As the legal battle plays out over the admissibility of communications seized between Donald Trump and Michael Cohen, it’s partially become a referendum on whether Cohen is indeed a functioning attorney. Prosecutors are arguing that Cohen does little or no attorney work, and that he’s merely a fixer for Trump’s scandals. Cohen is arguing that he is indeed a proper attorney, and that he represents many clients beyond Trump. However, the judge just turned that argument on its head.
The judge is now demanding that Michael Cohen turn over his list of clients by Monday, in order to prove that he legitimately represents people as an attorney. Moreover, the judge says the list will become a matter of public record, according to a new report from Politico. If Cohen has other clients, who are they? This week we learned, for instance, that Cohen helped Republican National Committee official Elliott Broidy cover up an affair involving an abortion; Broidy then resigned immediately. You see where this is going, right?
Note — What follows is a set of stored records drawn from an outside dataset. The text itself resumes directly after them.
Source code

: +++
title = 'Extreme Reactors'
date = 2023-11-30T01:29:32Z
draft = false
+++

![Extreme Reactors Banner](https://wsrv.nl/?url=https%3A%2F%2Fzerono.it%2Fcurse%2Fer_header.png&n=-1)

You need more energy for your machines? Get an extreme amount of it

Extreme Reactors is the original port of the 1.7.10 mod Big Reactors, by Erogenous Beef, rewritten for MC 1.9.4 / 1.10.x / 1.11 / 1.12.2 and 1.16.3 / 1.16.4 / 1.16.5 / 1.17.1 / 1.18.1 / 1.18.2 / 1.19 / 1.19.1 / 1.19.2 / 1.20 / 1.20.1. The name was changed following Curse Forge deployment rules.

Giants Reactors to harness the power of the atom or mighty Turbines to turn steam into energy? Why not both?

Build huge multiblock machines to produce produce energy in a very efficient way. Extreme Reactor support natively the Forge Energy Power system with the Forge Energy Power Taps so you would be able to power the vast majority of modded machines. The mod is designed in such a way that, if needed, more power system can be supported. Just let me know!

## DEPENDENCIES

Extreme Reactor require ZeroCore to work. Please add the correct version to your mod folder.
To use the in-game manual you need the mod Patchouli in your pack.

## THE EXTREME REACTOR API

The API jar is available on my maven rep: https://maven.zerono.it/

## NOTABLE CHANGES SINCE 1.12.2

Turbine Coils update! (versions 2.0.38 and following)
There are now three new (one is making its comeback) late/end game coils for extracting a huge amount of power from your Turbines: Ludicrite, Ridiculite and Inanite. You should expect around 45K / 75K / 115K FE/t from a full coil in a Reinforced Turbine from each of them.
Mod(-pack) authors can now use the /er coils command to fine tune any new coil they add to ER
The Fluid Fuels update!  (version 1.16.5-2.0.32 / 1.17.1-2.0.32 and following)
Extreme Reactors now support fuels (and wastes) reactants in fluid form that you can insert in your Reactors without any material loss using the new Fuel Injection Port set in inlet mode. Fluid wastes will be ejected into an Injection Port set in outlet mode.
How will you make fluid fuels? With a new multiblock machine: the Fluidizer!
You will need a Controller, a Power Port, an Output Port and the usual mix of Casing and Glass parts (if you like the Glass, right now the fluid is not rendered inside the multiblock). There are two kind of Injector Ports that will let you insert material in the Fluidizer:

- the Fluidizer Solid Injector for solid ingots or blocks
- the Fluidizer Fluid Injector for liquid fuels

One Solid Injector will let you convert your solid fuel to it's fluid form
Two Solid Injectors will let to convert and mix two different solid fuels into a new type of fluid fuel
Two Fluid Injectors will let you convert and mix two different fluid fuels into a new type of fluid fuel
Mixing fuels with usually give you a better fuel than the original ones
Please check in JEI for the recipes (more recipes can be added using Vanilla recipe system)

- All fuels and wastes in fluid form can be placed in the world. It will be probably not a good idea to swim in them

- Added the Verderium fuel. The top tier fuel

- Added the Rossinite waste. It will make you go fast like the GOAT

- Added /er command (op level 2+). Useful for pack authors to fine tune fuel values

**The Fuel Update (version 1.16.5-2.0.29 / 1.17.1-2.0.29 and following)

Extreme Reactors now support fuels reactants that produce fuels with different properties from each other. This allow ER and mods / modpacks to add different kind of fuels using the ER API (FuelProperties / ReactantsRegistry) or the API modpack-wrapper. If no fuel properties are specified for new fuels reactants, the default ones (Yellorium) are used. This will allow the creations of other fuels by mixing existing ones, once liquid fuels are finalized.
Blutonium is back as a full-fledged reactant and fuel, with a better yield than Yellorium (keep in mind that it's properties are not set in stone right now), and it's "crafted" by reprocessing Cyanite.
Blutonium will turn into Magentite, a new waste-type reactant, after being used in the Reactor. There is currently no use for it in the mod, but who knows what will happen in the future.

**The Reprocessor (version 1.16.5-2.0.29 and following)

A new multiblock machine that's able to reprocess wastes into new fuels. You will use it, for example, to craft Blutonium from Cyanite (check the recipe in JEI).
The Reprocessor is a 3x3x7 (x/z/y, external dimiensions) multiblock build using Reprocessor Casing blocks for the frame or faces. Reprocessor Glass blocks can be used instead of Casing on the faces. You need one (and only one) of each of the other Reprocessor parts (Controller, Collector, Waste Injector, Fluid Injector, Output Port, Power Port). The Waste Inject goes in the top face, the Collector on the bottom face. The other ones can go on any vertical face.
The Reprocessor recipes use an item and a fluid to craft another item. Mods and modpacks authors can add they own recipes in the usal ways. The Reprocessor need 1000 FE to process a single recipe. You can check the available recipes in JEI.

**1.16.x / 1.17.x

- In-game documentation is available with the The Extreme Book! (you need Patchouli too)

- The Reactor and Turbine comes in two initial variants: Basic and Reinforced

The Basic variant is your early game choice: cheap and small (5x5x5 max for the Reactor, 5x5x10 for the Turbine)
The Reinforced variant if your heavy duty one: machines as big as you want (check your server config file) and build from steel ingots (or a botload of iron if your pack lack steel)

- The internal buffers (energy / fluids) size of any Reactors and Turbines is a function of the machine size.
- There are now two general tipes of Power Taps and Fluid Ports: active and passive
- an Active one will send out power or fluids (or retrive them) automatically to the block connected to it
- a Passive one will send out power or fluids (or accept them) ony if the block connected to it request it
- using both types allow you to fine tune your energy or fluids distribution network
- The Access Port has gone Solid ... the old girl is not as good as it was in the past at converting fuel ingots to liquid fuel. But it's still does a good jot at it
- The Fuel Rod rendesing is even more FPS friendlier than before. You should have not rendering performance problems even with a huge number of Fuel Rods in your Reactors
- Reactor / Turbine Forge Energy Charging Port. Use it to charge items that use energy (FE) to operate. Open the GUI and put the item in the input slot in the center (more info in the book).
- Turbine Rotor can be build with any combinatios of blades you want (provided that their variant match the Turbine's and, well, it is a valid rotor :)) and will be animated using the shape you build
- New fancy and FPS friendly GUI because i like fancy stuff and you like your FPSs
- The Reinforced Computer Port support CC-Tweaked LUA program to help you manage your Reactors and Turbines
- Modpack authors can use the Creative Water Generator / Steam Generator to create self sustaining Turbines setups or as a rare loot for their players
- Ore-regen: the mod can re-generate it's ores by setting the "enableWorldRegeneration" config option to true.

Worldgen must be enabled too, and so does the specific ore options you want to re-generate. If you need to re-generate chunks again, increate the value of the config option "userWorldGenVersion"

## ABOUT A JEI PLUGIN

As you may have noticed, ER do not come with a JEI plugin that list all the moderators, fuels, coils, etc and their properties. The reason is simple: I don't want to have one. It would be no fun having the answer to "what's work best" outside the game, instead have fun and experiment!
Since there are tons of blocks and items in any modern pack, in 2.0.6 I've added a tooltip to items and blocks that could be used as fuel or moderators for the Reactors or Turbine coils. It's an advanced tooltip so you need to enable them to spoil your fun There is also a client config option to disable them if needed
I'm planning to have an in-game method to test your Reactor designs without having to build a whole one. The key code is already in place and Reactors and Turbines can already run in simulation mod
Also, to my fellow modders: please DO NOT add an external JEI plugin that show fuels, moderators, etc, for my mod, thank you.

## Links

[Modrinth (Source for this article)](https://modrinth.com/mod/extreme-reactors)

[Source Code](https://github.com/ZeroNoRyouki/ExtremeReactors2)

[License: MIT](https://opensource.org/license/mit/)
If these are the kind of “clients” Cohen is referring to, then it means he’s really referring to people he’s done fixer work for. He can’t give up their names without potentially exposing their scandals. So unless Cohen wants to throw a whole lot of his own allies under the bus on Monday by forking over their names for the public record, he’ll have to withdraw his argument that the seized communications are privileged.
So, in other words, who is Michael Cohen going to sell out on Monday? Will he toss his various “clients” under the bus by outing them, or will he toss Donald Trump (and himself) under the bus by allowing the seized communications between the two of them to be admitted into evidence? Cohen is in a no-win corner.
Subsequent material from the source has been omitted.